The landowner answered: ‘I am not being unfair to you. Did you not agree to work for 10 credits? You are envious because I am generous! The last will be first and the first will be last!’”

The teacher lowered his voice, indicating the story is finished. Hesitantly, the disciples looked at each other. It was Bartholomew who spoke first:

“Teacher, was this a one-time job?”

“Wherefore you ask, dear Bartholomew?”

“I inquire since if the landowner ventures out to the square to hire workers again, I don’t see a single one agreeing to come with him. The smart thing would be to show up at the vineyard an hour before the going of the daylight and demand a full day wage.”
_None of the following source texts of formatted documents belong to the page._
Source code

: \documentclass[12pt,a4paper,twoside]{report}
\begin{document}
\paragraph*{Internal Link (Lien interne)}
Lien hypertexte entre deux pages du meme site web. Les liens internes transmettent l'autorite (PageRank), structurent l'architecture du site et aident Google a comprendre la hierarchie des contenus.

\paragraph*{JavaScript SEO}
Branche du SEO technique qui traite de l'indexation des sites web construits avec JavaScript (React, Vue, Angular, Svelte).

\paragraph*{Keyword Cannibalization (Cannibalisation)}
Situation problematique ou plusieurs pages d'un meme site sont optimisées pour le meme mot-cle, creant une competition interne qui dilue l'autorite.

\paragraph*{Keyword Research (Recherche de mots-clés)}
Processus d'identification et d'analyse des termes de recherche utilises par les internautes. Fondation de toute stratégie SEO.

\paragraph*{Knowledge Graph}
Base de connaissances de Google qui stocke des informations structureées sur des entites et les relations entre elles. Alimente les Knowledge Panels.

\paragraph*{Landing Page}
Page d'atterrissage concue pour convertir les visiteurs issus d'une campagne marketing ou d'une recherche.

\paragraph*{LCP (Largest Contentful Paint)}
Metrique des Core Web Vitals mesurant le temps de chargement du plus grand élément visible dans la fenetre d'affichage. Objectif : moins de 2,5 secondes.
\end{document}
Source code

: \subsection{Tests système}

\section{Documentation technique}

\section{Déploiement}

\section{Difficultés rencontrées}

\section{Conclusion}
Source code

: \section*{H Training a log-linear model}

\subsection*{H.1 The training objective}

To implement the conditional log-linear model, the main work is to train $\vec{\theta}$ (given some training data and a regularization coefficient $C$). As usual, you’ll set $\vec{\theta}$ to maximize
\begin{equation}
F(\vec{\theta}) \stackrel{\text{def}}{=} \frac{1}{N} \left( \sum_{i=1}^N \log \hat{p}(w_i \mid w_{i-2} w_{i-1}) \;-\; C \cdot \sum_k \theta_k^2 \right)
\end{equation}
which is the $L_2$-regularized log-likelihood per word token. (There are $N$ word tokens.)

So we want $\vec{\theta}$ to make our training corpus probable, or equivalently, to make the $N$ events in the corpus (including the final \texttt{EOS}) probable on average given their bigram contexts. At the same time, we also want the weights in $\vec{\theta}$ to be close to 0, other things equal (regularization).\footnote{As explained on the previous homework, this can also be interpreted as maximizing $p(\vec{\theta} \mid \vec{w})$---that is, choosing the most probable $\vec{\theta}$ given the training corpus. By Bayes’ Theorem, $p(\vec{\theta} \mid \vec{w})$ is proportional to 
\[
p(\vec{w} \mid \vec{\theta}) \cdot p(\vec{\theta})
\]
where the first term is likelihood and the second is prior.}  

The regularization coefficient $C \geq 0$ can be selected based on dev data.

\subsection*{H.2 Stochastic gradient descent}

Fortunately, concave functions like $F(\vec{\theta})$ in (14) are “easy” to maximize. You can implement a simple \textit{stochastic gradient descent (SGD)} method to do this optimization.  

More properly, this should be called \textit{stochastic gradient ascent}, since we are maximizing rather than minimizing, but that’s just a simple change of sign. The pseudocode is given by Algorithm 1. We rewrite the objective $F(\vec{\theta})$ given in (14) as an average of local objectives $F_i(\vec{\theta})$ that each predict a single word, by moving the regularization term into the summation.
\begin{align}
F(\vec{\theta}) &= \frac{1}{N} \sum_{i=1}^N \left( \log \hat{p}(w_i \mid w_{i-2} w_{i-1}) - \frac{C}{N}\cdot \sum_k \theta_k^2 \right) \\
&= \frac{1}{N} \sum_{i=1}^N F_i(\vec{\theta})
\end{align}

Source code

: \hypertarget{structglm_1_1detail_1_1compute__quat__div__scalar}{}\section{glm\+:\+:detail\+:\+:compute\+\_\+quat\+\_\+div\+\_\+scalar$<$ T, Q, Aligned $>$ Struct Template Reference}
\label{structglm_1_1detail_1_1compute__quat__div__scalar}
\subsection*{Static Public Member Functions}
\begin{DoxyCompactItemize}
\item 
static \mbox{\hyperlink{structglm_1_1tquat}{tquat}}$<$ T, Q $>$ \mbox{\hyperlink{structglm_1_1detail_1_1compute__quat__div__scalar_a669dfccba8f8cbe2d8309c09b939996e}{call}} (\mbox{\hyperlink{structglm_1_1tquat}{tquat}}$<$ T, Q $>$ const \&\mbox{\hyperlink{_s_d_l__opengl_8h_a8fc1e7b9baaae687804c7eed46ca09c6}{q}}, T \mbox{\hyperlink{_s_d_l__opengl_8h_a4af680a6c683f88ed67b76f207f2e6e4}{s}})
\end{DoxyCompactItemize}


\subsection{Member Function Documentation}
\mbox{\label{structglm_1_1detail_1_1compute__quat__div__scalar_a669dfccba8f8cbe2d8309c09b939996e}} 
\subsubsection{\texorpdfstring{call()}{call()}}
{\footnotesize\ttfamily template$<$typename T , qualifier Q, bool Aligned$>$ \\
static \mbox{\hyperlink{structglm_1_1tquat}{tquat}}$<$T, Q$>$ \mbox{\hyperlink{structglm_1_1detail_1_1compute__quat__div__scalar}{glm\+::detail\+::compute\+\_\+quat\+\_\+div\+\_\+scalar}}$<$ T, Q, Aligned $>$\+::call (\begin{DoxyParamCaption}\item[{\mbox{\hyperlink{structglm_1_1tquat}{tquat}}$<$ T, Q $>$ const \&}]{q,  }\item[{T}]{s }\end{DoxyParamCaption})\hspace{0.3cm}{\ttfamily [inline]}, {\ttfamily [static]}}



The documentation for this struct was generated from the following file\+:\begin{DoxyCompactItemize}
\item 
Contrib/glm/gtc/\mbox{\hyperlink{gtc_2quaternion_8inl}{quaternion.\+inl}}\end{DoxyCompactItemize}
Phillip protested at that interpretation: “That might be so, but I don’t see the landowner agreeing to those terms. Under the circumstance, he’d be better off to tell them all to go home.”

The teacher arbitrated between the two: “My beloved brethren, worry not about the pecuniary details of the tale. ‘Tis but a parable.”

But Phillip did not heed his divine words: “You know what, if the landowner had his wits about him, he’d return to the square the next day and offer to hire the workers for a set wage of 15 credits. However, he should make it known that he’d only be taking five men, and emphasise that the sixth one who comes looking for work would be turned back!”

Hearing this, Matthew spoke up: “You speak truly, brother, but if the workers had their wits about them, they’d resolve to organize and mutually bargain for wages as a group.”

The prophet tried to take control of the narrative: “Truly, the landowner needn’t diminish the wages. If he’s a man of grace, he will double them to 30 credits instead!”

“My lord, what you’re saying, of course, is that the landowner should extend the 30 credit offer exclusively to those willing to cross the picket line, nipping organized labour in the bud!” - exalted Simon.

Andrew was fast on the rebuke: “But Simon, don’t you see the folly in what you’re suggesting? 30 credits per worker will incur landowner losses!”

“Indeed!” - said John - “What the landowner should do is henceforth raise the price of wine.”

“The only thing he’d accomplish by raising the prices is have everybody procure wine from the neighbouring province of Canaan!” - thundered Thaddeus.

Peter was the next to offer his position: “Why should the landowner pay the workers at all? He should instead take the credits allotted for wages and give them to the Roman magistrate, asking the magistrate to ban out-of-province purchase of wine and other goods!”

“Peter, you don’t truly suggest bribery, do you?” - asked Thomas, incredulously. “Prohibiting out-of-province victuals would bring on widespread starvation and misery!”

“Well, maybe that would motivate the workers to finally tend the vineyard then!” - sulkingly retorted Peter, almost as if he were an owner of a vineyard empire, and not a subsistence fisherman.

“Oh, people would go to the vineyard alright - just not carrying their hoes, but torches!”

“The thing is, the uptick of violent crimes would likely get noticed by the overseers in Rome. The magistrate, now in a bind, would likely get fearful for his position - and in all probability deploy a military legion to restore order. Best case scenario we’re talking dozen or so workers rounded up and crucified!”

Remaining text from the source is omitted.